When conditions are well-suited (e.g., temperature is well within the thermal profile and time is well within the duration to meet reliability standards), which typically occurs a majority of the time (e.g., as much as ˜90% of the time, in many cases), then αTemperature may assume its αTemperture-Low value, and αTime may also assume its αTime-Low value; while αLuminance-High ensures that the resulting luminance of the LCD display follows at least one (or all) HDR requirements.
In other circumstances, which may be influenced by environmental conditions (e.g., Temperature) and physical parameters (e.g., time and content), αGlobal may be adjusted accordingly as stipulated in Table I. These values may be reflected in the feedback path of method 400. As a final stage of validation, each condition may be logically evaluated and prioritized to reach a corresponding Result.
It should be understood that various operations described herein may be implemented in software executed by logic or processing circuitry, hardware, or a combination thereof. The order in which each operation of a given method is performed may be changed, and various operations may be added, reordered, combined, omitted, modified, etc. It is intended that the invention(s) described herein embrace all such modifications and changes and, accordingly, the above description should be regarded in an illustrative rather than a restrictive sense.
Although the invention(s) is/are described herein with reference to specific embodiments, various modifications and changes can be made without departing from the scope of the present invention(s), as set forth in the claims below. Accordingly, the specification and figures are to be regarded in an illustrative rather than a restrictive sense, and all such modifications are intended to be included within the scope of the present invention(s). Any benefits, advantages, or solutions to problems that are described herein with regard to specific embodiments are not intended to be construed as a critical, required, or essential feature or element of any or all the claims.

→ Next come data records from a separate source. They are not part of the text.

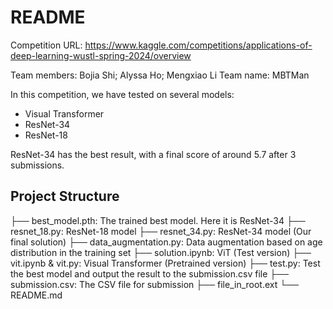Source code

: # README

Competition URL: https://www.kaggle.com/competitions/applications-of-deep-learning-wustl-spring-2024/overview

Team members: Bojia Shi; Alyssa Ho; Mengxiao Li
Team name: MBTMan

In this competition, we have tested on several models:

* Visual Transformer
* ResNet-34
* ResNet-18 

ResNet-34 has the best result, with a final score of around 5.7 after 3 submissions.

## Project Structure

├── best_model.pth: The trained best model. Here it is ResNet-34
├── resnet_18.py: ResNet-18 model
├── resnet_34.py: ResNet-34 model (Our final solution)
├── data_augmentation.py: Data augmentation based on age distribution in the training set
├── solution.ipynb: ViT (Test version)
├── vit.ipynb & vit.py: Visual Transformer (Pretrained version)
├── test.py: Test the best model and output the result to the submission.csv file
├── submission.csv: The CSV file for submission
├── file_in_root.ext
└── README.md

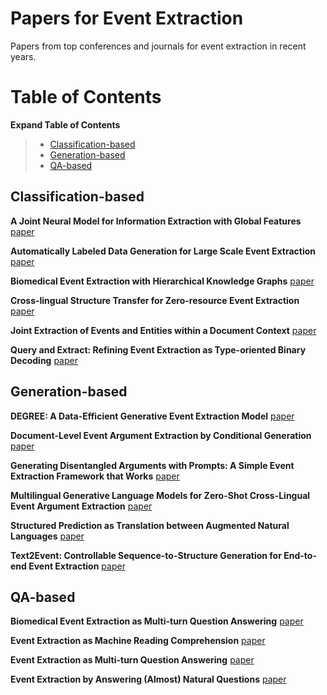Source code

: # Papers for Event Extraction
Papers from top conferences and journals for event extraction in recent years.


# Table of Contents
<summary><b>Expand Table of Contents</b></summary><blockquote><p align="justify">

- [Classification-based](#Classification-based)
- [Generation-based](#Generation-based)
- [QA-based](#QA-based)
</p></blockquote>




## Classification-based
**A Joint Neural Model for Information Extraction with Global Features**
[paper](https://www.aclweb.org/anthology/2020.acl-main.713)

**Automatically Labeled Data Generation for Large Scale Event Extraction**
[paper](http://aclweb.org/anthology/P17-1038)

**Biomedical Event Extraction with Hierarchical Knowledge Graphs**
[paper](https://www.aclweb.org/anthology/2020.findings-emnlp.114)

**Cross-lingual Structure Transfer for Zero-resource Event Extraction**
[paper](https://aclanthology.org/2020.lrec-1.243)

**Joint Extraction of Events and Entities within a Document Context**
[paper](http://aclweb.org/anthology/N16-1033)

**Query and Extract: Refining Event Extraction as Type-oriented Binary Decoding**
[paper](http://arxiv.org/abs/2110.07476)

## Generation-based
**DEGREE: A Data-Efficient Generative Event Extraction Model**
[paper](http://arxiv.org/abs/2108.12724)

**Document-Level Event Argument Extraction by Conditional Generation**
[paper](http://arxiv.org/abs/2104.05919)

**Generating Disentangled Arguments with Prompts: A Simple Event Extraction Framework that Works**
[paper](http://arxiv.org/abs/2110.04525)

**Multilingual Generative Language Models for Zero-Shot Cross-Lingual Event Argument Extraction**
[paper](http://arxiv.org/abs/2203.08308)

**Structured Prediction as Translation between Augmented Natural Languages**
[paper](http://arxiv.org/abs/2101.05779)

**Text2Event: Controllable Sequence-to-Structure Generation for End-to-end Event Extraction**
[paper](http://arxiv.org/abs/2106.09232)

## QA-based
**Biomedical Event Extraction as Multi-turn Question Answering**
[paper](https://www.aclweb.org/anthology/2020.louhi-1.10)

**Event Extraction as Machine Reading Comprehension**
[paper](https://www.aclweb.org/anthology/2020.emnlp-main.128)

**Event Extraction as Multi-turn Question Answering**
[paper](https://www.aclweb.org/anthology/2020.findings-emnlp.73)

**Event Extraction by Answering (Almost) Natural Questions**
[paper](http://arxiv.org/abs/2004.13625)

Unless stated otherwise, terms such as “first” and “second” are used to arbitrarily distinguish between the elements such terms describe. Thus, these terms are not necessarily intended to indicate temporal or other prioritization of such elements. The terms “coupled” or “operably coupled” are defined as connected, although not necessarily directly, and not necessarily mechanically. The terms “a” and “an” are defined as one or more unless stated otherwise. The terms “comprise” (and any form of comprise, such as “comprises” and “comprising”), “have” (and any form of have, such as “has” and “having”), “include” (and any form of include, such as “includes” and “including”) and “contain” (and any form of contain, such as “contains” and “containing”) are open-ended linking verbs. As a result, a system, device, or apparatus that “comprises,” “has,” “includes” or “contains” one or more elements possesses those one or more elements but is not limited to possessing only those one or more elements. Similarly, a method or process that “comprises,” “has,” “includes” or “contains” one or more operations possesses those one or more operations but is not limited to possessing only those one or more operations.